UTF conversions in C++ 11

Posted by Jan Kleszczyński on February 28, 2017

Converting strings on Windows

Text is almost always an important part of a game. To achieve better recognition and reach audience as big as posible we translate content to many languages, some of them (including mine) have more glyphs than English so we need a way to encode those, and ASCII isn’t a good option. But there are many Unicode standards which are widly used and the most common seems to be UTF-8.

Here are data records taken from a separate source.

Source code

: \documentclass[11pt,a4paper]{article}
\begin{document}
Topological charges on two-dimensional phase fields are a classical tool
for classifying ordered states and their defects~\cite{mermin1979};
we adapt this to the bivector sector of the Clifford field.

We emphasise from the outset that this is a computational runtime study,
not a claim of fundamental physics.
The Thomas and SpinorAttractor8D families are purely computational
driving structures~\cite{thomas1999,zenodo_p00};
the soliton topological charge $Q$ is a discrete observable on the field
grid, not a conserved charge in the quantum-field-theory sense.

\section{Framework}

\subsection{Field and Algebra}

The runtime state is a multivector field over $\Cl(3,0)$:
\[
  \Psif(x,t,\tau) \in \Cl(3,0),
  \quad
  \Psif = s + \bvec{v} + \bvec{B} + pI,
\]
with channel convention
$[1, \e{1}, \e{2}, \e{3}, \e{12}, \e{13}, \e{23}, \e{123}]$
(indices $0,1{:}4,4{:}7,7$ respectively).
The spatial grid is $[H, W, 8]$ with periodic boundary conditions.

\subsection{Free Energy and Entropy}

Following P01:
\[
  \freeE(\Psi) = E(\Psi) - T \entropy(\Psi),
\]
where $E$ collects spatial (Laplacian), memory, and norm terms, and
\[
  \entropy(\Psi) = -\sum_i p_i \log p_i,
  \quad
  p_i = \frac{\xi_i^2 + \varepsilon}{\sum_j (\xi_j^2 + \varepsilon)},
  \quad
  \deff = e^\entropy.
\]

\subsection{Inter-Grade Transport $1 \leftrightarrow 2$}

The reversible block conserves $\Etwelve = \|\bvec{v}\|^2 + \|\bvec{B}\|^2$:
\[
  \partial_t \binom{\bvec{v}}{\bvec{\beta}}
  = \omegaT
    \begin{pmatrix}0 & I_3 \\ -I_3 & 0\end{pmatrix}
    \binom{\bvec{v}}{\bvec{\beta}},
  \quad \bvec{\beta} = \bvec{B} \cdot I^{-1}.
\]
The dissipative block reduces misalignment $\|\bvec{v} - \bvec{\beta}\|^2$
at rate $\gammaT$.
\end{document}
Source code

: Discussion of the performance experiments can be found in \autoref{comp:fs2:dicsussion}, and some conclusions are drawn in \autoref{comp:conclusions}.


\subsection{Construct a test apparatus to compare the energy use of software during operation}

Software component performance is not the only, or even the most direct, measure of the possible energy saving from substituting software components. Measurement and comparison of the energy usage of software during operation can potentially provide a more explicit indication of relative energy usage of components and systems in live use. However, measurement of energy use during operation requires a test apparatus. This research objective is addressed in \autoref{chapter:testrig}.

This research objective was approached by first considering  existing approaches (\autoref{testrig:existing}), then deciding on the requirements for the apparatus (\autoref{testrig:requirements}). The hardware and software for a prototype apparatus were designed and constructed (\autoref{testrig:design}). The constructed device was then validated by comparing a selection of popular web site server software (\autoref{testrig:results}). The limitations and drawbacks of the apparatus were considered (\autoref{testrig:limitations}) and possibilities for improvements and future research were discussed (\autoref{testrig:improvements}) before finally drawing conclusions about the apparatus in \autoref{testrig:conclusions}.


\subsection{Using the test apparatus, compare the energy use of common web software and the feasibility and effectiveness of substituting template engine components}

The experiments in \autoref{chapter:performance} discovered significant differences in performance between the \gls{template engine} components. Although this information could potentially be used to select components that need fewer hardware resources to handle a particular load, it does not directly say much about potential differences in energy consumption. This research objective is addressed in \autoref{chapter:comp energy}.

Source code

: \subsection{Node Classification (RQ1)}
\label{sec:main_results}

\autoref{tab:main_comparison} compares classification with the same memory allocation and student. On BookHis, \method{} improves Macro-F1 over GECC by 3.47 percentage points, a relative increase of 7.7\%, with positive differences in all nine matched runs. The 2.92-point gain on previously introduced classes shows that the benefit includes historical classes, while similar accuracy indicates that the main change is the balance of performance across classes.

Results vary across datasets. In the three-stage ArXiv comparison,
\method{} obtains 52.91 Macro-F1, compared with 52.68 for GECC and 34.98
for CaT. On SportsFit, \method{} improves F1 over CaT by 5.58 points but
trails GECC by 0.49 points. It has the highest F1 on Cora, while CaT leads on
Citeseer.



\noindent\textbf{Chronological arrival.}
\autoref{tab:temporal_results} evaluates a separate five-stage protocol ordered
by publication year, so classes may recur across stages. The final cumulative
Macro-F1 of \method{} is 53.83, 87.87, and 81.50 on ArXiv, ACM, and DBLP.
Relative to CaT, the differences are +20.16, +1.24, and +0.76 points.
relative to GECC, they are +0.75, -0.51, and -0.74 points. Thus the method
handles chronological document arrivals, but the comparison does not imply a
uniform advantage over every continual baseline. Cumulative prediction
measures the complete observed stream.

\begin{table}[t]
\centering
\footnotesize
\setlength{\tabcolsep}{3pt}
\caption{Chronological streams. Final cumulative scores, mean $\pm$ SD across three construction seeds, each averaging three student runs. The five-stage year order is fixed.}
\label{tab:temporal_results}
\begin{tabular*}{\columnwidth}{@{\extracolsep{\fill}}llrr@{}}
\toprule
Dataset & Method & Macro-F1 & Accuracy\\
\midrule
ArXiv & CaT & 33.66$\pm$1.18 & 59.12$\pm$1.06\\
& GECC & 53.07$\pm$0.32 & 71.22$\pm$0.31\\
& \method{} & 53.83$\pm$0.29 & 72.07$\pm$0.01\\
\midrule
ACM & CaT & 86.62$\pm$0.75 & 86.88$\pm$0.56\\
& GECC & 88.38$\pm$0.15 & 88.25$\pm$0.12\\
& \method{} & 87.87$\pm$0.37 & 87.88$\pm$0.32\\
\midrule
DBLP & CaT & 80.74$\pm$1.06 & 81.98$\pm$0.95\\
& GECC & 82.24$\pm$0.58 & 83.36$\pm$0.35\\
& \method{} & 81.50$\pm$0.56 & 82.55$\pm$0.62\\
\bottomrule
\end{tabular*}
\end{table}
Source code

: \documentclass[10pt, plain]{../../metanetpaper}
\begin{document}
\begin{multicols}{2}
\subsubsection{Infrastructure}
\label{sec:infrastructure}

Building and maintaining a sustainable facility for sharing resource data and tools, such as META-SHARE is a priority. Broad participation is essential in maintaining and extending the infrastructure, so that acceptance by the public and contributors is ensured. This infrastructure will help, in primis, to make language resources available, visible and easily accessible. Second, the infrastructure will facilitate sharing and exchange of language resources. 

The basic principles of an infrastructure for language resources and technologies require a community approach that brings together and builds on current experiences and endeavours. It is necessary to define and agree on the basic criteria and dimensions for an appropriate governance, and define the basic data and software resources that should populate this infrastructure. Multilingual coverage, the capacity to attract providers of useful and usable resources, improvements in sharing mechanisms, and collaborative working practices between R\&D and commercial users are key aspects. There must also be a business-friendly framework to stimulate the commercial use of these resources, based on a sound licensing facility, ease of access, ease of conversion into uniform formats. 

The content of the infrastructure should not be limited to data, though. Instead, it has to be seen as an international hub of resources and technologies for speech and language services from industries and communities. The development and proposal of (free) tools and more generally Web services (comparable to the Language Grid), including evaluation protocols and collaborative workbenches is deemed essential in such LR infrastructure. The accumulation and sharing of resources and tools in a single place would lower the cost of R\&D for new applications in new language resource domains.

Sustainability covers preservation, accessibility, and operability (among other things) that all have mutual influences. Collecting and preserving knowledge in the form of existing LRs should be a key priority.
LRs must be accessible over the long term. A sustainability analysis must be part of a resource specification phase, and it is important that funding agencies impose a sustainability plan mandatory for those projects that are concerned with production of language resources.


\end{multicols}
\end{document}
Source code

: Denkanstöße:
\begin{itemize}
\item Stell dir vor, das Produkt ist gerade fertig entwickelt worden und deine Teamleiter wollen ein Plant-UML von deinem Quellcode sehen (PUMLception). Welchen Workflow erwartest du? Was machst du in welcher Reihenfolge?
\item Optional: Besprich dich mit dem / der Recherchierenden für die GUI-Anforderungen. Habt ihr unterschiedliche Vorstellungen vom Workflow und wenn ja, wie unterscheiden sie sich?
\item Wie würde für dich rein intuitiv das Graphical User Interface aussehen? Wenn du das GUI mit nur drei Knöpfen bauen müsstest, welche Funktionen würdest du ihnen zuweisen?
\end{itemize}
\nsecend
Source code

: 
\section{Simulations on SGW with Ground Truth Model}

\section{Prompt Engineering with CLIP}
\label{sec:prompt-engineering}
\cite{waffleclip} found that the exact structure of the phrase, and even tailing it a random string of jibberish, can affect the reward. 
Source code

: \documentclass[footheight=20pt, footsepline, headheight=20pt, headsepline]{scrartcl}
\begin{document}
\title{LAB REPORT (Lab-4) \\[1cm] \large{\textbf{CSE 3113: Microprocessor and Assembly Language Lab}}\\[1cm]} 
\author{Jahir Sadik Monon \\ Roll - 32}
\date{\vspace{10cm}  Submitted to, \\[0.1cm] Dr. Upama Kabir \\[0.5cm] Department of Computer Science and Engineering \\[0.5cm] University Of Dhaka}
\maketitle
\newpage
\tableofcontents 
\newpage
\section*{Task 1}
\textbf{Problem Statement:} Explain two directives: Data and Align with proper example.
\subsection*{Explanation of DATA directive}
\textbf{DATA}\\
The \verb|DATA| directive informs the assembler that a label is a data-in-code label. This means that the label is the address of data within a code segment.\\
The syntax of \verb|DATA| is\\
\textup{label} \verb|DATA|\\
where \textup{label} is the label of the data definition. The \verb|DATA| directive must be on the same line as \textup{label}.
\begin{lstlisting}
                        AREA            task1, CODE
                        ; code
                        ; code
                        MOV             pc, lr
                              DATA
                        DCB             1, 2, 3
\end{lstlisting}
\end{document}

In Windows API uses either Multibyte Character Set (which is not a UTF-8) or UTF-16 to represent localized strings. To use UTF-8 one needs to convert MBCS string to UTF-16 using system function MultiByteToWideChar and use it with wide character functions (e.g. MessageBoxW instead of MessageBoxA). And calling it is very “C”:

LPCSTR c_buff = u8"utf-8 text \u0105\u0107\u0119\u015B";  // use of u8 literal to force utf8 encoding 
int buff_len = lstrlen(c_buff);

int size = MultiByteToWideChar(                           // how many wide chars we need
  CP_UTF8, 0, c_buff, buff_len, NULL, 0
);

size += 1;                                                // add one
buff_len += 1;                                            // for null char

LPWSTR w_buff = (LPWSTR)malloc(sizeof(WCHAR) * (size));   // allocate wide char buffer
ZeroMemory(w_buff, size);

MultiByteToWideChar(                                      // convert UTF-8 to UTF-16
  CP_UTF8, 0, c_buff, buff_len, w_buff, size
);

MessageBoxW(NULL, (LPCWSTR)w_buff, NULL, 0);              // use it
free(w_buff);

Message in the box should be “utf-8 text ąćęś”. Ok, so it is a lot of work to convert strings, at least enought to create a single header lib like one by Randy Gaul. But there is another way to do it and it’s in the C++11 standard!

C++ Localization library

Localization library is being used for many things, you can find it here, but since C++11 two important templates have beed added: std::wstring_convert and std::codecvt_utf8_utf16. Class wstring_convert has methods to_bytes, returning std::string and from_bytes which return type depends on wstring_convert’s second template parameter. As a first parameter one needs to pass a conversion facet type defining how to perform a conversion. And that is where std::codecvt_utf8_utf16 goes.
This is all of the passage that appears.